X = X[['MedInc', 'AveRooms']]
Step 4: Train-Test Split
Utilize 80% of the data for training and 20% for testing.
X_train, X_test, y_train, y_test = train_test_split(X, y, test_size=0.2, random_state=42)
Step 5: Initializing and Training Model
Create and train a multiple linear regression model using scikit-learn's LinearRegression.
model = LinearRegression()
model.fit(X_train, y_train)
Step 6: Finding Intercept and Slopes
After training, access the regression equation's intercept and coefficients.
print("Intercept:", model.intercept_)
print("Coefficients:", model.coef_)
Output:
- Intercept: 0.5972677793933272
- Coefficients: [0.43626089, -0.04017161]
Step 7: Making Predictions
Use the trained model to predict house prices on the test data.
y_pred = model.predict(X_test)
Step 8: Visualizing Best Fit Line in 3D
Plot a 3D graph showing blue points for actual house prices based on MedInc and AveRooms, and a red surface for the best-fit plane predicted by the model.

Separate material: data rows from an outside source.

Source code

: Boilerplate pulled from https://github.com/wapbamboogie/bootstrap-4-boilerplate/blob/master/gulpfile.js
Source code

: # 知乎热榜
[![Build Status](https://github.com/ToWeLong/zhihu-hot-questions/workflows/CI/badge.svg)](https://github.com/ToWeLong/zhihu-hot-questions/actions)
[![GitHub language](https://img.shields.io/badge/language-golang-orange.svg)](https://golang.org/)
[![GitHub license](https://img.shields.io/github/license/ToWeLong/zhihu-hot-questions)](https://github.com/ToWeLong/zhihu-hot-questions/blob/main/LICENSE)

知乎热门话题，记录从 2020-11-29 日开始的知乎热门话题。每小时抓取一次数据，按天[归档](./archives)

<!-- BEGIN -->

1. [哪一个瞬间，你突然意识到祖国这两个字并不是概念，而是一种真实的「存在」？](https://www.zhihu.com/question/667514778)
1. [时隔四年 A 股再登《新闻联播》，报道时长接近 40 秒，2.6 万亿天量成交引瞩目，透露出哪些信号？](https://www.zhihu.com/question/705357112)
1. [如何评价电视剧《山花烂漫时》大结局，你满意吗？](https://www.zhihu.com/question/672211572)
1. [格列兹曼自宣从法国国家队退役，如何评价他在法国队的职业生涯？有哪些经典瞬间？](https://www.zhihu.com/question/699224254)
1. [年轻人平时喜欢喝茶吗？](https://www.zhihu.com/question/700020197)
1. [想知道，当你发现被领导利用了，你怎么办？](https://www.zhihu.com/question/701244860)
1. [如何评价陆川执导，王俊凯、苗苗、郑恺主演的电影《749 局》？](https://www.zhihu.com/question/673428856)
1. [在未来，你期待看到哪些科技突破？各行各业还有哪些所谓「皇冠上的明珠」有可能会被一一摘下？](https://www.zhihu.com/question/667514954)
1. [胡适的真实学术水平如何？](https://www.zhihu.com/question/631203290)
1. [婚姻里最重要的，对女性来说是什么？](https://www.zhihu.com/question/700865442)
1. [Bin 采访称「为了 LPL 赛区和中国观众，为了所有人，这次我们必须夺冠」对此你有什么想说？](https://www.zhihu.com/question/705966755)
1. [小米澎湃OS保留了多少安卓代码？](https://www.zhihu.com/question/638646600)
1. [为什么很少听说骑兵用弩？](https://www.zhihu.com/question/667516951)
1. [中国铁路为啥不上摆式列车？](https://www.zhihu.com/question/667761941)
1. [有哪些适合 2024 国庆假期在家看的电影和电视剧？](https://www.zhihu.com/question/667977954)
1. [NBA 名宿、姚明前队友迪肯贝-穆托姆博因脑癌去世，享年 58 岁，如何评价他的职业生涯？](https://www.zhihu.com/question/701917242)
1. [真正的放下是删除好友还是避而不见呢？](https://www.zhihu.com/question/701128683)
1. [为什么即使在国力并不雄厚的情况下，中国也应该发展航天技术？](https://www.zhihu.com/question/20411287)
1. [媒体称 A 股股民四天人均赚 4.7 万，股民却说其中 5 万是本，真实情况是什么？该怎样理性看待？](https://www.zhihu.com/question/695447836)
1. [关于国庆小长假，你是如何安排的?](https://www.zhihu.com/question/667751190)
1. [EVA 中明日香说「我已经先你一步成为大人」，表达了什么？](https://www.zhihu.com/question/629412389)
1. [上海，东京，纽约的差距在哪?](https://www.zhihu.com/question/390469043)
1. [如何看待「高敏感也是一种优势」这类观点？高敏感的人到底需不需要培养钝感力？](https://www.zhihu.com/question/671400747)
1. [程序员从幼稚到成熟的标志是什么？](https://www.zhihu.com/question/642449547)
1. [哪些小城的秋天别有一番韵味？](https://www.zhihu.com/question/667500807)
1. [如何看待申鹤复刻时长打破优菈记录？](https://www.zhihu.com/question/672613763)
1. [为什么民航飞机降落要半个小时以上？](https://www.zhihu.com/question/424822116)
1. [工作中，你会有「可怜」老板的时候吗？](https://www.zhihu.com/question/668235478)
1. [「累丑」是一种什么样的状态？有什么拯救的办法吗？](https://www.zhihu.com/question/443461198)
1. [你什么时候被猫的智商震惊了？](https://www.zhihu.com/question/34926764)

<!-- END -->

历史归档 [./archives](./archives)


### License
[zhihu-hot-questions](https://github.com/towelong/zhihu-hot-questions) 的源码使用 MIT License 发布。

fig = plt.figure(figsize=(10, 7))
ax = fig.add_subplot(111, projection='3d')
ax.scatter(X_test['MedInc'], X_test['AveRooms'], y_test, color='blue', label='Actual Data')
x1_range = np.linspace(X_test['MedInc'].min(), X_test['MedInc'].max(), 100)
x2_range = np.linspace(X_test['AveRooms'].min(), X_test['AveRooms'].max(), 100)
x1, x2 = np.meshgrid(x1_range, x2_range)
z = model.predict(np.c_[x1.ravel(), x2.ravel()]).reshape(x1.shape)
ax.plot_surface(x1, x2, z, color='red', alpha=0.5, rstride=100, cstride=100)
ax.set_xlabel('Median Income')
ax.set_ylabel('Average Rooms')
ax.set_zlabel('House Price')
ax.set_title('Multiple Linear Regression Best Fit Line (3D)')
plt.show()
Multiple Linear Regression effectively demonstrates how several factors collectively influence a target variable, offering a practical approach for predictive modeling in real-world applications.